(Instructions to follow) One number alone answers this: the count of lines below in which the word "funds" is found.

(Supplied records)
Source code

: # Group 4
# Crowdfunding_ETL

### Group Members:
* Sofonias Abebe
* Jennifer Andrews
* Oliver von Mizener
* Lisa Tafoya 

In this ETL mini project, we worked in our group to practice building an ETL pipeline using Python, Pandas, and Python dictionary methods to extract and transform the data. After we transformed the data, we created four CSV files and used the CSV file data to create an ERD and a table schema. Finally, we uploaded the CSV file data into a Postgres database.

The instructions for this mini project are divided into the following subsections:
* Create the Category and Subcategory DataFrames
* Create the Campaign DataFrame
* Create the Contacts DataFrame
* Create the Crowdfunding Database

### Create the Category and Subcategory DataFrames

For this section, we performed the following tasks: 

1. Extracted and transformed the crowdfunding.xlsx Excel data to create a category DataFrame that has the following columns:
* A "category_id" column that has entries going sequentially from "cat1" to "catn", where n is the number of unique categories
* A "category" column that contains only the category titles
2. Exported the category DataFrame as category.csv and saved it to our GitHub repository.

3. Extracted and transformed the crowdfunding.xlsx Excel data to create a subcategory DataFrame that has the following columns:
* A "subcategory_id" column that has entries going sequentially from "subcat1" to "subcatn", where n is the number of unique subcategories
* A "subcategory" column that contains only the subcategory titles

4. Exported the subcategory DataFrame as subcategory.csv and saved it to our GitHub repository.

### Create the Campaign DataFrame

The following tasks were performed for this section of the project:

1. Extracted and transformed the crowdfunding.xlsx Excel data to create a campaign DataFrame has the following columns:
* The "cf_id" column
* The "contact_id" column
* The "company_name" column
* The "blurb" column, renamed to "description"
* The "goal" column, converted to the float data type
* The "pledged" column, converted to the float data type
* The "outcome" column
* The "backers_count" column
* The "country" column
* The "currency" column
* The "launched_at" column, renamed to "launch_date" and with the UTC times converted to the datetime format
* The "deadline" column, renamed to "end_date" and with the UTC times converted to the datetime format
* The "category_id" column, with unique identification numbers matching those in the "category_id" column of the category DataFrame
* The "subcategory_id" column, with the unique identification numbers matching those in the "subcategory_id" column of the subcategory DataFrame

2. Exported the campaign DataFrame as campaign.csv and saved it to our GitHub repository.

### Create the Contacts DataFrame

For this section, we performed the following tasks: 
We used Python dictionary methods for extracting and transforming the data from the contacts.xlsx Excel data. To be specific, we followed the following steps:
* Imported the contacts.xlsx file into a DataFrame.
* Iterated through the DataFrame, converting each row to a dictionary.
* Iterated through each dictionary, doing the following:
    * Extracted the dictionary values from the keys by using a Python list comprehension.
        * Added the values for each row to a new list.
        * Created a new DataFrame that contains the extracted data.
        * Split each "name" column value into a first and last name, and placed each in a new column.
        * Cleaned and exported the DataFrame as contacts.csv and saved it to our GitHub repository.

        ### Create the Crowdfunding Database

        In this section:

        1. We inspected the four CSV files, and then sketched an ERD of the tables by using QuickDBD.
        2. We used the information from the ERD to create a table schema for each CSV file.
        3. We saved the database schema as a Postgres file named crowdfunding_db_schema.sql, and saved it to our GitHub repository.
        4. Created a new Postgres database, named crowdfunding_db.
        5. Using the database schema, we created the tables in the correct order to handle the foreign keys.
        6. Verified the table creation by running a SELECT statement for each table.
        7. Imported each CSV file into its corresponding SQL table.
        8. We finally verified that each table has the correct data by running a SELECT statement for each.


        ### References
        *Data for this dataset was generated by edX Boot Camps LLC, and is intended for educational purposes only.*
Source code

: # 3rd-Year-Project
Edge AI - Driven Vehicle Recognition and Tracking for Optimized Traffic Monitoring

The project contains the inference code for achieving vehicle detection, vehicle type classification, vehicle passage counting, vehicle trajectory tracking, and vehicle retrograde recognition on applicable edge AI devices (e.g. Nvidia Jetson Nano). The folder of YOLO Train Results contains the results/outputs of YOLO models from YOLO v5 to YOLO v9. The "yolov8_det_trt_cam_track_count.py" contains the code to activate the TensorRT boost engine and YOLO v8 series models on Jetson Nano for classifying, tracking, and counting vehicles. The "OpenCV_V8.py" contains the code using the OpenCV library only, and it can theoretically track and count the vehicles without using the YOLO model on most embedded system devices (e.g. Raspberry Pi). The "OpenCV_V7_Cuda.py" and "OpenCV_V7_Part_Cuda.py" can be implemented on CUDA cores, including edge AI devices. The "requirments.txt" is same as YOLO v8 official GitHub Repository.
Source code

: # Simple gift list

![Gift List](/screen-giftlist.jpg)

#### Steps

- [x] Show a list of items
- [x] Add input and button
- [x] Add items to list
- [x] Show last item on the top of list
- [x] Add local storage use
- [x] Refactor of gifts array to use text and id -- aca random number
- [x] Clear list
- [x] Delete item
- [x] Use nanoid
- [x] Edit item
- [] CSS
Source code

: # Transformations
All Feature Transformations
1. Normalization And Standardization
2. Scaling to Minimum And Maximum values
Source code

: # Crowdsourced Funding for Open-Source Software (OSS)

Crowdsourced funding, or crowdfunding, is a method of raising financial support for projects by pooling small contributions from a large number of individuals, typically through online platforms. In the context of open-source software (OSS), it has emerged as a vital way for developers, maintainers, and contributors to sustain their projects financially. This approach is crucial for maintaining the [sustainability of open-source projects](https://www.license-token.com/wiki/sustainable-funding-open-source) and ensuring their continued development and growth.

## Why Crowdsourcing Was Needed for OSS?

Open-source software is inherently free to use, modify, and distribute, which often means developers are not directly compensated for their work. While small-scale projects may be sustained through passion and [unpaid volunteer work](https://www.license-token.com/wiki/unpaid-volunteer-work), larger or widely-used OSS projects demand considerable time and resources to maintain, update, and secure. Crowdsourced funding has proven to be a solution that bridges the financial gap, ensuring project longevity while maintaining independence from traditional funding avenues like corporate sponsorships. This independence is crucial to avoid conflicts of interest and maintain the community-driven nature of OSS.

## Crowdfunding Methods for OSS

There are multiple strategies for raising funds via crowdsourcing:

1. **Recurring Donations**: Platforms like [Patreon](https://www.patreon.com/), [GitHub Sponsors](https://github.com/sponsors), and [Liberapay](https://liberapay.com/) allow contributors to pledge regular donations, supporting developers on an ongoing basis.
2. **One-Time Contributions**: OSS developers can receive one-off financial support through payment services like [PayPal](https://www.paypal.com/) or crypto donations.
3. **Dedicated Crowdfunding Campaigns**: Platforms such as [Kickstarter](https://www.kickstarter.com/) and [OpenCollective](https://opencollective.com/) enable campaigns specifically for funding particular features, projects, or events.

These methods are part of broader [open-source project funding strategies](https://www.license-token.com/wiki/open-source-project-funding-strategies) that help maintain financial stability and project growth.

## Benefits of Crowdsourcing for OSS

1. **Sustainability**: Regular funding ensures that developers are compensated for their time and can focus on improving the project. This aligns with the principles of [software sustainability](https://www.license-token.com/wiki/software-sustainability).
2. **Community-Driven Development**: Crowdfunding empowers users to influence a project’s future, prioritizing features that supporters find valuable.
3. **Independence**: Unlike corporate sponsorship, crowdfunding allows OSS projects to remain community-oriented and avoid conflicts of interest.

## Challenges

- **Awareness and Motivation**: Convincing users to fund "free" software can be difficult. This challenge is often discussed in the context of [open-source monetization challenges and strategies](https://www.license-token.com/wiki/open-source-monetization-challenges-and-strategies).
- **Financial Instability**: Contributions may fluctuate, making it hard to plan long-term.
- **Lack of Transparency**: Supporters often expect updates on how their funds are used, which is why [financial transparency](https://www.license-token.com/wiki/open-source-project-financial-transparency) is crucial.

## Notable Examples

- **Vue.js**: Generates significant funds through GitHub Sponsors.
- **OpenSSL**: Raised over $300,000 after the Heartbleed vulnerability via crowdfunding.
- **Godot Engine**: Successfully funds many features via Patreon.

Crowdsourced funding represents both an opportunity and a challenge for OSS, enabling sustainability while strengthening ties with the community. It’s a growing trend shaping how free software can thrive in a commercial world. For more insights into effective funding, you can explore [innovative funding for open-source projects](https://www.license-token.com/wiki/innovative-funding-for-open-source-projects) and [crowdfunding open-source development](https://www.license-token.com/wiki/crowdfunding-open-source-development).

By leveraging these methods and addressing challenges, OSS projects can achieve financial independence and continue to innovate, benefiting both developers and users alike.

* * *

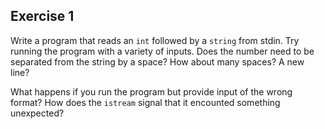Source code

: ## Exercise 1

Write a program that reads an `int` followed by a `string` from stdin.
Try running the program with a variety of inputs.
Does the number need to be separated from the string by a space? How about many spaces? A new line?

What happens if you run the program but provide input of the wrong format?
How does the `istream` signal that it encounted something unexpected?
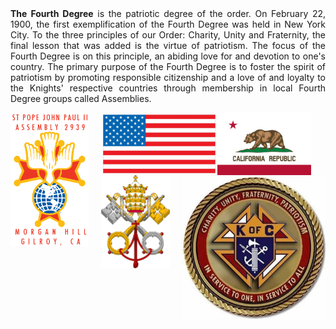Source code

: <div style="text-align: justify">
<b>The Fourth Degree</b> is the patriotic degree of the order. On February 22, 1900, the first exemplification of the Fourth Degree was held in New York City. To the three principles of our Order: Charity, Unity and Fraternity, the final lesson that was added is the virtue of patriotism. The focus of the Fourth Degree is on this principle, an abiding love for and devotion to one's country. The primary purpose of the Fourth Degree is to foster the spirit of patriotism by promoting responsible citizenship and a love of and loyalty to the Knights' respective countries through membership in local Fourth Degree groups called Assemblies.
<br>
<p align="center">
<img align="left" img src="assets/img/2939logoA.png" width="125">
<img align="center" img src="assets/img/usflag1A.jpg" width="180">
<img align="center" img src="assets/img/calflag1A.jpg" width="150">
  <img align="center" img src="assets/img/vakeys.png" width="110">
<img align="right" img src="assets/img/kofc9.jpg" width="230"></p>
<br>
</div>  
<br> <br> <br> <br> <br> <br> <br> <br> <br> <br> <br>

(Response area) 4